The Black Death killed up to 200 million people during its fatal infestation of Europe. The culprit? A fugitive pathogen called Yersinia pestis that likely hitched a ride on flea-infested rats.
Zoonotic diseases like the Black Death—that is, infectious viruses, bacteria, parasites, and fungi transmitted from animals to people—are as old as human life itself. The earliest known documentation of zoonosis is a cautionary tale about rabies-infected dogs in the Mesopotamian Codex of Eshnunna around 1930 BCE. Today, the Ebola virus, Zika, severe acute respiratory syndrome (SARS), and Lyme disease are just a few of the nearly 1,000 zoonotic diseases that pose a risk to humans.
Yet, despite the fact that most human pathogens originate from animals, disease ecologists know strikingly little about how they spread and the paths they take. And now, according to new maps and research published this week in Trends in Parasitology, it appears the global hotspots for zoonotic outbreaks aren't where we thought they were.
A team of ecologists from the Cary Institute of Ecosystem Studies and the University of Georgia used real-time medical databases to map the ranges, distribution, and intensity of mammal-borne zoonotic diseases around the world.
If a tropical region is rich in potential disease hosts, shouldn't we see more spillover transmission to people? Not necessarily.
"I was rather surprised to see that hotspots of zoonotic diseases didn't match hotspots of biodiversity more closely," co-author Barbara Han, a disease ecologist at the Cary Institute of Ecosystem Studies in New York, said in a statement.
"For example, there is high species diversity in the tropics, so I expected to see a similar pattern of more zoonotic parasites and pathogens in the tropics as well. We do find more zoonotic hosts in the tropics, but we find more zoonotic diseases in temperate regions, possibly because these diseases can occur in multiple host species."
Even though more species live in tropical countries, fewer of those animals were found to carry zoonoses. On the contrary, species abundant in northern latitudes, such as the Arctic Circle, were more likely to be vectors for infectious diseases.
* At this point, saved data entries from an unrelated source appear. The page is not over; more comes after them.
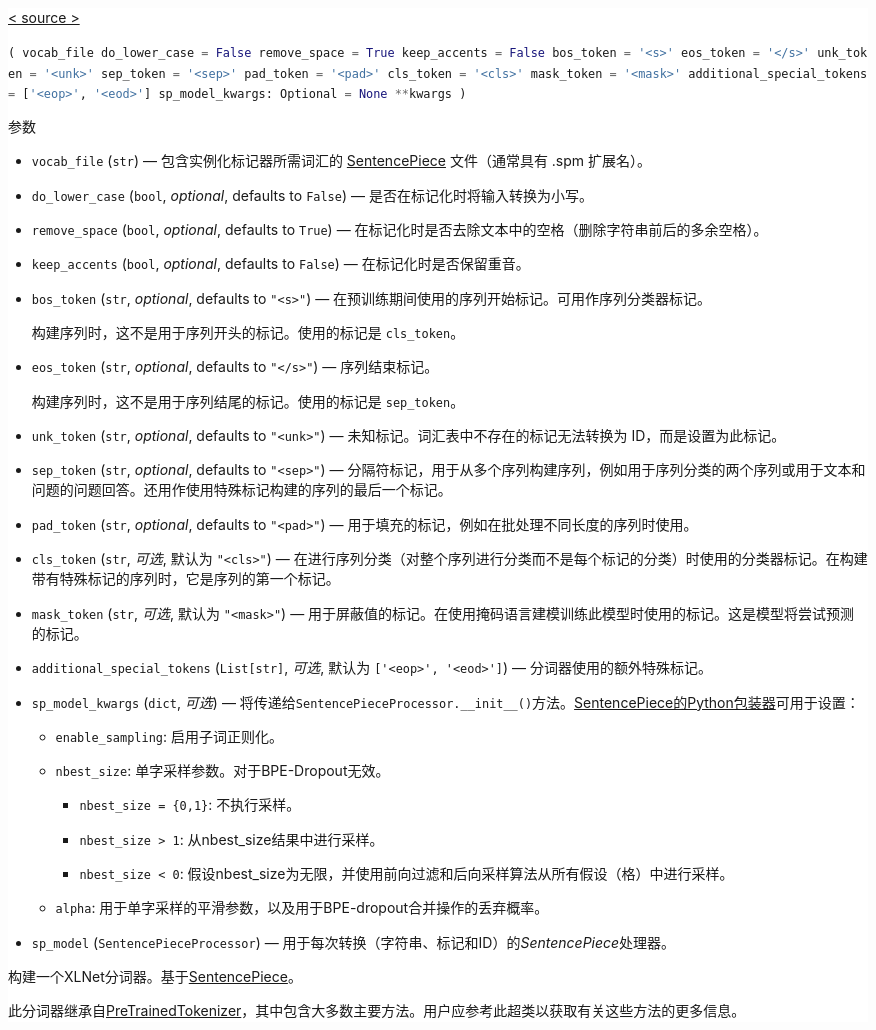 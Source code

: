 [< source >](https://github.com/huggingface/transformers/blob/v4.37.2/src/transformers/models/xlnet/tokenization_xlnet.py#L53)

```py
( vocab_file do_lower_case = False remove_space = True keep_accents = False bos_token = '<s>' eos_token = '</s>' unk_token = '<unk>' sep_token = '<sep>' pad_token = '<pad>' cls_token = '<cls>' mask_token = '<mask>' additional_special_tokens = ['<eop>', '<eod>'] sp_model_kwargs: Optional = None **kwargs )
```

参数

+   `vocab_file` (`str`) — 包含实例化标记器所需词汇的 [SentencePiece](https://github.com/google/sentencepiece) 文件（通常具有 .spm 扩展名）。

+   `do_lower_case` (`bool`, *optional*, defaults to `False`) — 是否在标记化时将输入转换为小写。

+   `remove_space` (`bool`, *optional*, defaults to `True`) — 在标记化时是否去除文本中的空格（删除字符串前后的多余空格）。

+   `keep_accents` (`bool`, *optional*, defaults to `False`) — 在标记化时是否保留重音。

+   `bos_token` (`str`, *optional*, defaults to `"<s>"`) — 在预训练期间使用的序列开始标记。可用作序列分类器标记。

    构建序列时，这不是用于序列开头的标记。使用的标记是 `cls_token`。

+   `eos_token` (`str`, *optional*, defaults to `"</s>"`) — 序列结束标记。

    构建序列时，这不是用于序列结尾的标记。使用的标记是 `sep_token`。

+   `unk_token` (`str`, *optional*, defaults to `"<unk>"`) — 未知标记。词汇表中不存在的标记无法转换为 ID，而是设置为此标记。

+   `sep_token` (`str`, *optional*, defaults to `"<sep>"`) — 分隔符标记，用于从多个序列构建序列，例如用于序列分类的两个序列或用于文本和问题的问题回答。还用作使用特殊标记构建的序列的最后一个标记。

+   `pad_token` (`str`, *optional*, defaults to `"<pad>"`) — 用于填充的标记，例如在批处理不同长度的序列时使用。

+   `cls_token` (`str`, *可选*, 默认为 `"<cls>"`) — 在进行序列分类（对整个序列进行分类而不是每个标记的分类）时使用的分类器标记。在构建带有特殊标记的序列时，它是序列的第一个标记。

+   `mask_token` (`str`, *可选*, 默认为 `"<mask>"`) — 用于屏蔽值的标记。在使用掩码语言建模训练此模型时使用的标记。这是模型将尝试预测的标记。

+   `additional_special_tokens` (`List[str]`, *可选*, 默认为 `['<eop>', '<eod>']`) — 分词器使用的额外特殊标记。

+   `sp_model_kwargs` (`dict`, *可选*) — 将传递给`SentencePieceProcessor.__init__()`方法。[SentencePiece的Python包装器](https://github.com/google/sentencepiece/tree/master/python)可用于设置：

    +   `enable_sampling`: 启用子词正则化。

    +   `nbest_size`: 单字采样参数。对于BPE-Dropout无效。

        +   `nbest_size = {0,1}`: 不执行采样。

        +   `nbest_size > 1`: 从nbest_size结果中进行采样。

        +   `nbest_size < 0`: 假设nbest_size为无限，并使用前向过滤和后向采样算法从所有假设（格）中进行采样。

    +   `alpha`: 用于单字采样的平滑参数，以及用于BPE-dropout合并操作的丢弃概率。

+   `sp_model` (`SentencePieceProcessor`) — 用于每次转换（字符串、标记和ID）的*SentencePiece*处理器。

构建一个XLNet分词器。基于[SentencePiece](https://github.com/google/sentencepiece)。

此分词器继承自[PreTrainedTokenizer](/docs/transformers/v4.37.2/en/main_classes/tokenizer#transformers.PreTrainedTokenizer)，其中包含大多数主要方法。用户应参考此超类以获取有关这些方法的更多信息。
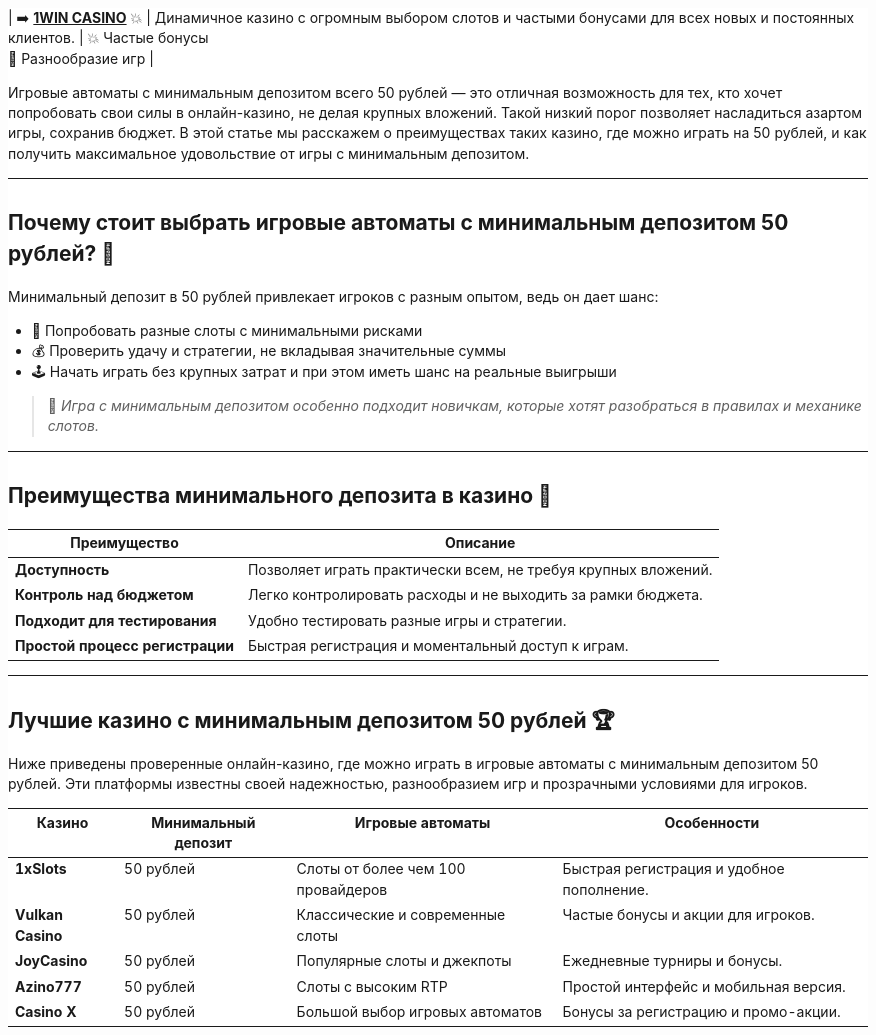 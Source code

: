 | ➡️ [**1WIN CASINO**](https://brandplay.link/6F5VqbyZ) 💥          | Динамичное казино с огромным выбором слотов и частыми бонусами для всех новых и постоянных клиентов.                                                                       | 💥 Частые бонусы <br> 🎲 Разнообразие игр                                                                                                                                    |

Игровые автоматы с минимальным депозитом всего 50 рублей — это отличная возможность для тех, кто хочет попробовать свои силы в онлайн-казино, не делая крупных вложений. Такой низкий порог позволяет насладиться азартом игры, сохранив бюджет. В этой статье мы расскажем о преимуществах таких казино, где можно играть на 50 рублей, и как получить максимальное удовольствие от игры с минимальным депозитом.

---

## Почему стоит выбрать игровые автоматы с минимальным депозитом 50 рублей? 💸

Минимальный депозит в 50 рублей привлекает игроков с разным опытом, ведь он дает шанс:

- 🎲 Попробовать разные слоты с минимальными рисками
- 💰 Проверить удачу и стратегии, не вкладывая значительные суммы
- 🕹 Начать играть без крупных затрат и при этом иметь шанс на реальные выигрыши

> 🔑 *Игра с минимальным депозитом особенно подходит новичкам, которые хотят разобраться в правилах и механике слотов.*

---

## Преимущества минимального депозита в казино 🌟

| Преимущество | Описание |
|--------------|----------|
| **Доступность** | Позволяет играть практически всем, не требуя крупных вложений. |
| **Контроль над бюджетом** | Легко контролировать расходы и не выходить за рамки бюджета. |
| **Подходит для тестирования** | Удобно тестировать разные игры и стратегии. |
| **Простой процесс регистрации** | Быстрая регистрация и моментальный доступ к играм. |

---

## Лучшие казино с минимальным депозитом 50 рублей 🏆

Ниже приведены проверенные онлайн-казино, где можно играть в игровые автоматы с минимальным депозитом 50 рублей. Эти платформы известны своей надежностью, разнообразием игр и прозрачными условиями для игроков.

| Казино | Минимальный депозит | Игровые автоматы | Особенности |
|--------|----------------------|------------------|-------------|
| **1xSlots** | 50 рублей | Слоты от более чем 100 провайдеров | Быстрая регистрация и удобное пополнение. |
| **Vulkan Casino** | 50 рублей | Классические и современные слоты | Частые бонусы и акции для игроков. |
| **JoyCasino** | 50 рублей | Популярные слоты и джекпоты | Ежедневные турниры и бонусы. |
| **Azino777** | 50 рублей | Слоты с высоким RTP | Простой интерфейс и мобильная версия. |
| **Casino X** | 50 рублей | Большой выбор игровых автоматов | Бонусы за регистрацию и промо-акции. |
Han and her team also challenged our preconceptions of "contagious" animals. For example, while more than 10 percent of rodent species are zoonotic hosts, a greater proportion of primates—approximately 21 percent of them—harbor human infectious diseases. And bats, with their unfairly nasty reputation, carry far fewer zoonoses (only 25 of them) than all other orders.
Coincidentally, these new maps also illustrate the consequences of human-wildlife conflict and large scale agriculture. Unsurprisingly, diseases from wild animals were more common in areas with greater biodiversity. But by contrast, zoonoses transmitted by domesticated animals were inextricably linked to high human population density, and not at all to levels of species richness. Curiously, disease-carrying rodents were abundant in regions with low mammal overall biodiversity.
However, right now, health organizations are growing more concerned that climate change will cause zoonotic diseases to become more prolific and wide-spread.
The group admits it's possible that results may be skewed by the reporting bias of zoonotic diseases in medical records that favor areas with greater population density, such as Europe and Asia. Though if this was indeed a significant study error, their findings would have likely shown zoonotic hotspots in the United States and Canada as well.
"Understanding where animals are distributed and why may not seem applicable to our day-to-day lives," Han said. "But the big breakthroughs that we need as a society…rely on exactly this kind of basic scientific knowledge."